** Opening THE RECORDS block **

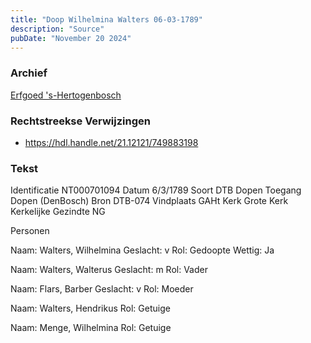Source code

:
 ```yaml
---
title: "Doop Wilhelmina Walters 06-03-1789"
description: "Source"
pubDate: "November 20 2024"
---
```


### Archief
[Erfgoed 's-Hertogenbosch](https://www.erfgoedshertogenbosch.nl/)

### Rechtstreekse Verwijzingen
- https://hdl.handle.net/21.12121/749883198

### Tekst
Identificatie NT000701094
Datum 6/3/1789
Soort DTB Dopen
Toegang Dopen (DenBosch)
Bron DTB-074
Vindplaats GAHt
Kerk Grote Kerk
Kerkelijke Gezindte NG

Personen  

Naam:  Walters, Wilhelmina
Geslacht:  v
Rol:  Gedoopte
Wettig:  Ja

Naam:  Walters, Walterus
Geslacht:  m
Rol:  Vader

Naam:  Flars, Barber
Geslacht:  v
Rol:  Moeder

Naam:  Walters, Hendrikus
Rol:  Getuige

Naam:  Menge, Wilhelmina
Rol:  Getuige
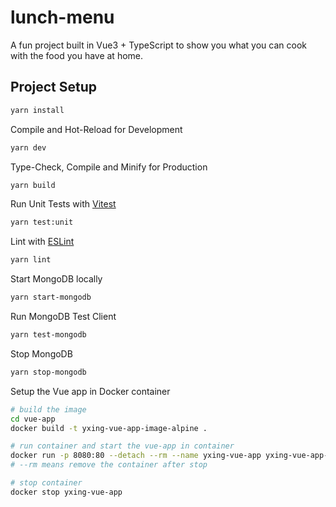 # lunch-menu

A fun project built in Vue3 + TypeScript to show you what you can cook with the food you have at home.

## Project Setup

```sh
yarn install
```

Compile and Hot-Reload for Development

```sh
yarn dev
```

Type-Check, Compile and Minify for Production

```sh
yarn build
```

Run Unit Tests with [Vitest](https://vitest.dev/)

```sh
yarn test:unit
```

Lint with [ESLint](https://eslint.org/)

```sh
yarn lint
```


Start MongoDB locally
```sh
yarn start-mongodb
```

Run MongoDB Test Client
```sh
yarn test-mongodb
```

Stop MongoDB
```sh
yarn stop-mongodb
```

Setup the Vue app in Docker container
```sh
# build the image
cd vue-app
docker build -t yxing-vue-app-image-alpine .

# run container and start the vue-app in container
docker run -p 8080:80 --detach --rm --name yxing-vue-app yxing-vue-app-image-alpine
# --rm means remove the container after stop

# stop container
docker stop yxing-vue-app

```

** Closing THE RECORDS block **

Starting at the line that contains "Setup the Vue app in Docker container" and ending at the last line of the data, repeat each line exactly; include nothing else.

= REPLY =
Setup the Vue app in Docker container
```sh
# build the image
cd vue-app
docker build -t yxing-vue-app-image-alpine .

# run container and start the vue-app in container
docker run -p 8080:80 --detach --rm --name yxing-vue-app yxing-vue-app-image-alpine
# --rm means remove the container after stop

# stop container
docker stop yxing-vue-app

```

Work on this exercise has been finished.